**Data listing:**
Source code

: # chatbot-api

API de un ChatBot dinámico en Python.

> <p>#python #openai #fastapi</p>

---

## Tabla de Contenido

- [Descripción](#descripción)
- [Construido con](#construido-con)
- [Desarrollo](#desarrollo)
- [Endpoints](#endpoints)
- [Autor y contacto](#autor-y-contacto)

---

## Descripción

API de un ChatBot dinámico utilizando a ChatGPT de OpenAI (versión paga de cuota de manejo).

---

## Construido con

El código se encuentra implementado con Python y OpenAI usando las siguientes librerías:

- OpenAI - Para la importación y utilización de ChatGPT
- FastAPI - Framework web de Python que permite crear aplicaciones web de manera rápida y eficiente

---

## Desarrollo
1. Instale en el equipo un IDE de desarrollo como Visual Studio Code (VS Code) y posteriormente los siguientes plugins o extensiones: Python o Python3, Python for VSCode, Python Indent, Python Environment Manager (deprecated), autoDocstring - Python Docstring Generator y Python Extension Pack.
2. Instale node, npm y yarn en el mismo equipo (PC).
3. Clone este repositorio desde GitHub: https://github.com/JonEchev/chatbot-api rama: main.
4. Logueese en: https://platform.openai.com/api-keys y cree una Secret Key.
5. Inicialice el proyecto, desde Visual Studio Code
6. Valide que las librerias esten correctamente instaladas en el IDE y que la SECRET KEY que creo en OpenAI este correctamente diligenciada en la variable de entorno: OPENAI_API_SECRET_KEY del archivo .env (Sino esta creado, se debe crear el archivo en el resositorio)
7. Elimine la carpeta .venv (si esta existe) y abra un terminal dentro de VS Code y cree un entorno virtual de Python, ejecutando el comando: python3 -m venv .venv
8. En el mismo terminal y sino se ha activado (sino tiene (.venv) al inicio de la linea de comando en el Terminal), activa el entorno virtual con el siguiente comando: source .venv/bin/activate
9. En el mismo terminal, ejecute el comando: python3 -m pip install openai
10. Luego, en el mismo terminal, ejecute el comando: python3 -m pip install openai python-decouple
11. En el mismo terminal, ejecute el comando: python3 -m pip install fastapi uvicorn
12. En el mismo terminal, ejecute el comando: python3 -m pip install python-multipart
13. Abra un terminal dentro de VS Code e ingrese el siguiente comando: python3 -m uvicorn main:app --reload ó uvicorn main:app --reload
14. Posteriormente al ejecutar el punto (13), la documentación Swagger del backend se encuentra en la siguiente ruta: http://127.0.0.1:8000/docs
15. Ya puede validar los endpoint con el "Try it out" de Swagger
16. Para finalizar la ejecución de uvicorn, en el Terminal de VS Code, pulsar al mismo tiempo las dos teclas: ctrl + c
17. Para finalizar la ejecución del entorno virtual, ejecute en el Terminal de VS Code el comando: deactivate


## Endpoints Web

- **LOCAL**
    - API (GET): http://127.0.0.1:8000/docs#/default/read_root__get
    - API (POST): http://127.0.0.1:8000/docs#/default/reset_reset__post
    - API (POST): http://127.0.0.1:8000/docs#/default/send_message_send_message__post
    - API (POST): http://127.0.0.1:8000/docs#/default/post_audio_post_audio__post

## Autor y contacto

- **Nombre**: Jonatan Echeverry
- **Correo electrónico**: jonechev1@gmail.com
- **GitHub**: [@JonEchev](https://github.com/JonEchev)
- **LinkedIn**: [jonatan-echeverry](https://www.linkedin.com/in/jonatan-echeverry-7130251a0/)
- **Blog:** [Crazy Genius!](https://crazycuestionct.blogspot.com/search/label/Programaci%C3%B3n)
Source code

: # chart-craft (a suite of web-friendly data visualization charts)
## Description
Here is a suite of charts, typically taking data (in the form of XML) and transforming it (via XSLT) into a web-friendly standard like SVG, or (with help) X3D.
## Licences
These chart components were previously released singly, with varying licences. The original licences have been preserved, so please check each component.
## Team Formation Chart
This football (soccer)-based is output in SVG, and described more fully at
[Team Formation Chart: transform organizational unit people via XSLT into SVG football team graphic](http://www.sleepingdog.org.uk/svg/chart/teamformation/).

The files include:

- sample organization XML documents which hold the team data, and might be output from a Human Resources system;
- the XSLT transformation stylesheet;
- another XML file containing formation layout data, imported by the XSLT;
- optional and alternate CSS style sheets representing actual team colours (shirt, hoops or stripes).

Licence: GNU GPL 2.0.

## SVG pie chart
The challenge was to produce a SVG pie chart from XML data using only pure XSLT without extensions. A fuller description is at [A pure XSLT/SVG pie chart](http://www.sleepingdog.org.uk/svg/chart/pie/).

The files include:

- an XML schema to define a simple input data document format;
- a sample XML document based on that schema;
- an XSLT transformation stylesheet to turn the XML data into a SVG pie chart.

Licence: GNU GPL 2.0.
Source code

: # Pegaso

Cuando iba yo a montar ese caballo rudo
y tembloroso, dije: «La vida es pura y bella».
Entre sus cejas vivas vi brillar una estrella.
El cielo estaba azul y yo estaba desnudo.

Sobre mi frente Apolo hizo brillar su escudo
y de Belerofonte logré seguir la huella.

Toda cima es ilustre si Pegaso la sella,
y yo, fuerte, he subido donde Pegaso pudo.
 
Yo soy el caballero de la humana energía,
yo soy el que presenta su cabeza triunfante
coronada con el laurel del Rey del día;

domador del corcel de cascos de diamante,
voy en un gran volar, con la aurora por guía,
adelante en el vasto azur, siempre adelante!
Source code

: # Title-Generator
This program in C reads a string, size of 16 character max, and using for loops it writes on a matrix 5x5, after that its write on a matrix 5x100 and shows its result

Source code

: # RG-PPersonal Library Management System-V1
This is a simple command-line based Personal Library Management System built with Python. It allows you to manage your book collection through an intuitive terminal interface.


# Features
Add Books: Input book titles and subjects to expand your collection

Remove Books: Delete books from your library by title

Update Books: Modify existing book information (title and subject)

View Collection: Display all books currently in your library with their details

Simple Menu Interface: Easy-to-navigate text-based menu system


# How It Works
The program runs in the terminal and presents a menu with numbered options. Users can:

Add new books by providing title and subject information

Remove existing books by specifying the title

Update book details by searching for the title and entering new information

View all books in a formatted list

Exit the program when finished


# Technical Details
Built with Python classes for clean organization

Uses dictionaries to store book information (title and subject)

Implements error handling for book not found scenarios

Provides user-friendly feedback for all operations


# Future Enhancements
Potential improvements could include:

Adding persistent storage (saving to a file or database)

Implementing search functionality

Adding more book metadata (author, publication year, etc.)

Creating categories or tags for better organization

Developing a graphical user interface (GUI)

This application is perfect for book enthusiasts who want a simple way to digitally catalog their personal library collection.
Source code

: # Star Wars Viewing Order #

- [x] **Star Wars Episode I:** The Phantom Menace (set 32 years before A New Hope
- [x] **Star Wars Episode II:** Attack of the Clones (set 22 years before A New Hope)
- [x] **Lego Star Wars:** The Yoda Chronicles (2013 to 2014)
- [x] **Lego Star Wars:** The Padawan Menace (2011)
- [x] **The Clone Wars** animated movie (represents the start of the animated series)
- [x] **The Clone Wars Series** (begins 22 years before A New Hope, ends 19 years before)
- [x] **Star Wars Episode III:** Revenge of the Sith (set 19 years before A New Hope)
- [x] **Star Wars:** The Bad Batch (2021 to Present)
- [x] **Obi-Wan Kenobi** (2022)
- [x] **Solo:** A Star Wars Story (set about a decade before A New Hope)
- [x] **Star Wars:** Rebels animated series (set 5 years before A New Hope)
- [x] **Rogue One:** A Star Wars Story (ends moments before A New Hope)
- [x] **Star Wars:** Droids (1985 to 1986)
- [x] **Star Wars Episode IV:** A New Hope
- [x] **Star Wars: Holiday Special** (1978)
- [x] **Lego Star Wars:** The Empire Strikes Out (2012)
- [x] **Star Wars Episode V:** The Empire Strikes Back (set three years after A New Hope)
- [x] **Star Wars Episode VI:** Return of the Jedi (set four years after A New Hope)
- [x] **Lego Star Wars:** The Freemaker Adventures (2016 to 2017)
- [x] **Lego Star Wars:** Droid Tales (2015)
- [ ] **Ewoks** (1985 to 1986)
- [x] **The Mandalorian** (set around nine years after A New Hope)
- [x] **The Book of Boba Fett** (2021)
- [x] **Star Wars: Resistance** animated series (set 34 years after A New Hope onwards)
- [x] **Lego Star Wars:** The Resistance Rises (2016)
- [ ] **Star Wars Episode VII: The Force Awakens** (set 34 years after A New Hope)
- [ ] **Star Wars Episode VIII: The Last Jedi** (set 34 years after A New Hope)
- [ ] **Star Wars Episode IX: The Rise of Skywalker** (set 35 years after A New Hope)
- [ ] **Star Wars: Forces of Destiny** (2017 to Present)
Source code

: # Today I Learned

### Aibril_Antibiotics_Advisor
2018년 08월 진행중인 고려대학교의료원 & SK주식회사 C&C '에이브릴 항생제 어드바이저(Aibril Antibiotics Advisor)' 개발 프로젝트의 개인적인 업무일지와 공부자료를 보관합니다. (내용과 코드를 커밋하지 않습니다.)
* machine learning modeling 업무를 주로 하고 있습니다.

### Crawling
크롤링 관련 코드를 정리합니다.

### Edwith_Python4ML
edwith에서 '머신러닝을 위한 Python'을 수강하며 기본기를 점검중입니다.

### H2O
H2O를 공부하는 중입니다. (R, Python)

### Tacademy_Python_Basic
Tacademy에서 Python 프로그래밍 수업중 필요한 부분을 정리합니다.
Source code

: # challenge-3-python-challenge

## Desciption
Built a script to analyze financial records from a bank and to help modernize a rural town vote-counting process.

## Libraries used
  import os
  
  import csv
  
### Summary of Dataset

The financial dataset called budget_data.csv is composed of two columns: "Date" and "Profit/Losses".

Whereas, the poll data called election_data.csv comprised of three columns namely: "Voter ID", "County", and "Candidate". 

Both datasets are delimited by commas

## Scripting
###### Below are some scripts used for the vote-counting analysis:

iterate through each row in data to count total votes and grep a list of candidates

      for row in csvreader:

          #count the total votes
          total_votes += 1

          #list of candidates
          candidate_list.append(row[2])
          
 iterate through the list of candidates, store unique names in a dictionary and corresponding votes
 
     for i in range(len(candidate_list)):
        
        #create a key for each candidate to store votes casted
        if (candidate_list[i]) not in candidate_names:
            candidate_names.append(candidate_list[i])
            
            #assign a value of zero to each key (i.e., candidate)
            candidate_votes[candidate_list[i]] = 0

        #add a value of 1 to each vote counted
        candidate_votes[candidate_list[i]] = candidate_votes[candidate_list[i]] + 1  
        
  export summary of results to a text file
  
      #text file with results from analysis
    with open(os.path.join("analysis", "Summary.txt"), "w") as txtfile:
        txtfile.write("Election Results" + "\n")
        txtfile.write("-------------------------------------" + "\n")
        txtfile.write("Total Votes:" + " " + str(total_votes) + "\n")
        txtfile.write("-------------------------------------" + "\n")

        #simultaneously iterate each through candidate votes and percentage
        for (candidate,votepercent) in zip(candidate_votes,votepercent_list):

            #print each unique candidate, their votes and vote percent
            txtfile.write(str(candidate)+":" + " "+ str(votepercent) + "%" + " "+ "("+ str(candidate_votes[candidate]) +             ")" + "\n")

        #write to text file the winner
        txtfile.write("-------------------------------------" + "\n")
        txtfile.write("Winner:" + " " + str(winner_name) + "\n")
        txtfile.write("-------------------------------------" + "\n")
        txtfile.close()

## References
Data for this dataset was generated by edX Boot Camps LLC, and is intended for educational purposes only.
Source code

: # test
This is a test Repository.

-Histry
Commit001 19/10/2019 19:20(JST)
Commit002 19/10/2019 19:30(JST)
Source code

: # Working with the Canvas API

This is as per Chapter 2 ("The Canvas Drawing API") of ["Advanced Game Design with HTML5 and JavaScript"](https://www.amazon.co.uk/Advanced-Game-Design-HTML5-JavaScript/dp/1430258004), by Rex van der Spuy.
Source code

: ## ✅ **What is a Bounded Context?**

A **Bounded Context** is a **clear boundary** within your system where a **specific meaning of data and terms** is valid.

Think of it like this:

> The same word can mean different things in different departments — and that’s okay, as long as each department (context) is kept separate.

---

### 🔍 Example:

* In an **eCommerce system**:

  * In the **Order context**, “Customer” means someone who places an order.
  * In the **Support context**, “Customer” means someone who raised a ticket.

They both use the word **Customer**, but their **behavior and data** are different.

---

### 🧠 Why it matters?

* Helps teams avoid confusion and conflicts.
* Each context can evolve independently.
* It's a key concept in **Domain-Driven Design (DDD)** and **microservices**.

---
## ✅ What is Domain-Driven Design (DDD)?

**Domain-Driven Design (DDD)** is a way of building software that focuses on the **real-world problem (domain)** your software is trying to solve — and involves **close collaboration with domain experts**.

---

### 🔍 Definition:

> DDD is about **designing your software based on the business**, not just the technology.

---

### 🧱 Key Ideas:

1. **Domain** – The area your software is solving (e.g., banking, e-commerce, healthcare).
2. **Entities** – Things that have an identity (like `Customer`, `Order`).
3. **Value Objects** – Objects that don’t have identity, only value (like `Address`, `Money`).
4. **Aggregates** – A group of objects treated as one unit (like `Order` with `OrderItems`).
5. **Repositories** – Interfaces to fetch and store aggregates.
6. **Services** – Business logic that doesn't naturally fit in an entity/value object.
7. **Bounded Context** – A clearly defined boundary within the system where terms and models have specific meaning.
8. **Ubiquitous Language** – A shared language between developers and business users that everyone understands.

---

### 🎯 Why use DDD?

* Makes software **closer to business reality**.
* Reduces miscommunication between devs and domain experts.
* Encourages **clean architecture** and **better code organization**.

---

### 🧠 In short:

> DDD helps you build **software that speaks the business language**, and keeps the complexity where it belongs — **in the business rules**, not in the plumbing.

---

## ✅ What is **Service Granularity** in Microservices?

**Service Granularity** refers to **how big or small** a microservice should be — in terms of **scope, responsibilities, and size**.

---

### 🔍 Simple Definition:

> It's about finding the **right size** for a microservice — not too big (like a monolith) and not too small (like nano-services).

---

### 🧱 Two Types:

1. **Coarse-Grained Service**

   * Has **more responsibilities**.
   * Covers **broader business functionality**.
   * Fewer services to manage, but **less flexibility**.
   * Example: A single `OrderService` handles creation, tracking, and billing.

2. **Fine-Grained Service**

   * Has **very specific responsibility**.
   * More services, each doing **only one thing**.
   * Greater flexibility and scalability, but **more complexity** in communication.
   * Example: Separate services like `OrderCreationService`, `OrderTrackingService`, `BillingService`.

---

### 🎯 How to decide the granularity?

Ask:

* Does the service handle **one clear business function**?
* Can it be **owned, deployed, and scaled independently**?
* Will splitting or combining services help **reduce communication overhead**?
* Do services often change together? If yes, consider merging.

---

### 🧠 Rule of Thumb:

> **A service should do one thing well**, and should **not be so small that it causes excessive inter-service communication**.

**Directions:** In the listing above, find the line with "2. Instale node, npm" and the line with "5. Inicialice el". Output those two lines and every line between them, exactly as written.

**Result of the exercise:**
2. Instale node, npm y yarn en el mismo equipo (PC).
3. Clone este repositorio desde GitHub: https://github.com/JonEchev/chatbot-api rama: main.
4. Logueese en: https://platform.openai.com/api-keys y cree una Secret Key.
5. Inicialice el proyecto, desde Visual Studio Code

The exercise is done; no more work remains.